Monday, April 1, 2013

Baptism Testimony

 I was baptized yesterday and wanted to share the short testimony I gave in front of the church.  I understand not all of my friends/followers are believers, but this isn't a place for religious debate.  Just be happy that a peer of yours has found some peace in his life. Thank you.

"I'm 26 years old and I haven't always been a Christian.  In fact, from the time I was 11 years old until I was 25, my life was.. I'll say, "lacking light."  I say that because I don't believe that darkness exists.  Darkness is only the lack of light because, when it's shed, light ALWAYS overcomes. Go strike a match in a room with no light and you'll witness the darkness cowardly flee.  For 14 years, my life was plagued with drugs, alcohol, anger, resentment, and lust.
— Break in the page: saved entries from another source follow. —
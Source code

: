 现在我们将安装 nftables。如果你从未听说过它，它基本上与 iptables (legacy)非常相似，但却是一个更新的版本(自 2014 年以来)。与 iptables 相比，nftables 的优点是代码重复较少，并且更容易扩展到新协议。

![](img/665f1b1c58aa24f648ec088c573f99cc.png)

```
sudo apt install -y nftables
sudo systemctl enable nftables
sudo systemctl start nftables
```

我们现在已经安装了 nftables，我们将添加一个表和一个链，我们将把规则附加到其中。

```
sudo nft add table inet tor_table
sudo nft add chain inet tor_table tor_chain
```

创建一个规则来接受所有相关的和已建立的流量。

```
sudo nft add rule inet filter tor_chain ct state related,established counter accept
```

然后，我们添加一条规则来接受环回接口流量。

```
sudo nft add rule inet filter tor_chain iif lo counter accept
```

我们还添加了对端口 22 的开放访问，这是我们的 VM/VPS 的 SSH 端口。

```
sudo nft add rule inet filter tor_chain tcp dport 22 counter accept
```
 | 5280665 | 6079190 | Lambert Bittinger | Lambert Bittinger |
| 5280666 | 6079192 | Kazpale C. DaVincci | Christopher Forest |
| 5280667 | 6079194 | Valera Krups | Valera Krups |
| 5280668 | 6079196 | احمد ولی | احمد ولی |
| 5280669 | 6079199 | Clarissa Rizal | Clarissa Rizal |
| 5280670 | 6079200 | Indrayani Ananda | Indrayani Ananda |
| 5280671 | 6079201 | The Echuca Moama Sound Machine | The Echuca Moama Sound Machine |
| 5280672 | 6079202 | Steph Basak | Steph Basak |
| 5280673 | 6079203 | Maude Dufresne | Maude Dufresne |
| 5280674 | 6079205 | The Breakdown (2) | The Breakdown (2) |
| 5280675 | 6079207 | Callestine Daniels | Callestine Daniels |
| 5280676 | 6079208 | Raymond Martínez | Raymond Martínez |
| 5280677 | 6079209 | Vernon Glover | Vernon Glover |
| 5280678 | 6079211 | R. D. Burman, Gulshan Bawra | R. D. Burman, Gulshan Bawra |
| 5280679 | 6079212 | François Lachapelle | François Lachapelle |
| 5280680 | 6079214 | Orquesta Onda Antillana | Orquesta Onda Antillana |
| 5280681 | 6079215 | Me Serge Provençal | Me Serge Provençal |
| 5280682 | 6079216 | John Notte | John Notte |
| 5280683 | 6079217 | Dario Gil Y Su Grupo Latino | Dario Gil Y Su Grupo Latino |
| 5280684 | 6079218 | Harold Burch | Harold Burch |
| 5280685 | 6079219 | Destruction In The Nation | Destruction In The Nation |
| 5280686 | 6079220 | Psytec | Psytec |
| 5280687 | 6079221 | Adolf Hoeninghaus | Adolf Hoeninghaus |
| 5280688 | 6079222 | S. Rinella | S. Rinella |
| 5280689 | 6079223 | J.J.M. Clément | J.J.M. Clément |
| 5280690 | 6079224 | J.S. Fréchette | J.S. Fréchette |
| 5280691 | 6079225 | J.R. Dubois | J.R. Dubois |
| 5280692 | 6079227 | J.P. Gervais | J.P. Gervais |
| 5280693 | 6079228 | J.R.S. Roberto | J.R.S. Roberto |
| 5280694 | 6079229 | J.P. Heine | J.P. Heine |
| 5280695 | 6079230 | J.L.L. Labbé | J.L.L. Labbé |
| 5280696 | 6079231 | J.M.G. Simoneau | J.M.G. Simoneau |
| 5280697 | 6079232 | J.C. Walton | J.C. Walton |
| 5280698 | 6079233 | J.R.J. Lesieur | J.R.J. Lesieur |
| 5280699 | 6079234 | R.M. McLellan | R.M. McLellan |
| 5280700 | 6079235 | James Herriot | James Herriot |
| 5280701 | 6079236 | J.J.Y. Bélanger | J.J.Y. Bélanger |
SO, what did it take me to finally let God into my life?... struggle.  That's what brought me here today and led me to becoming a Christian.  It was just about a year ago when my life changed forever.

On March 17th, 2012, around 2 PM, one of my best friends, Matt brady, and my cousin, Kenzie Rife, visited me at the fish farm.  They brought me lunch and I gave them a tour of my workplace.  I'll never forget the looks on their faces when checking out all the fish and alligator, they were like children in the toy aisle at Wal-Mart.  It was time to go.. We exchanged hugs and they left.  That same night, around 11PM, I received a phone call.  Matt and Kenzie had been in an accident hours after leaving the farm, taking them both.  I was confused and I felt destroyed.  "How could this happen to those two," I kept asking myself.  For the first time in my life, I began looking for God, but I didn't necessarily leave my heart open for Him. Why wasn't I getting any answers from God?! "Where IS He," I kept asking.

A few short weeks after, Carla Renee visited home from college while I was house sitting for her parents.  We weren't dating at the time, just friends. Here, she told me the news that she was pregnant.  At first, I paused in anger and confusion. My mind raced, I wanted to scream.  She cried, but suddenly and seemlingly out of nowhere, my heart was overwhelmed with the light of God.  This was the first time I ever felt His presence in my heart and that moment has forever changed me.  "Everything will be alright," I could feel Him telling me. Within weeks of one another, I experienced the loss and the gain of life.  Within weeks of each other, these events led me to walk with Christ and faith became the rock, the foundation of my life. 

I battle temptation everyday, but battling that temptation and working to overcome it rather than succumbing to it.. to me, that's what being a Christian is about.  It's a daily battle to take up our cross & make the right choices, yet also the realization and acceptance that we are imperfect.  I'd like to thank my family, the Stoltzfus family, and every person here today for helping me along this journey. You are all truly great people.  Here I am, ready to begin the rest of my life as part of the Christian community, faith, and as a follower of Christ."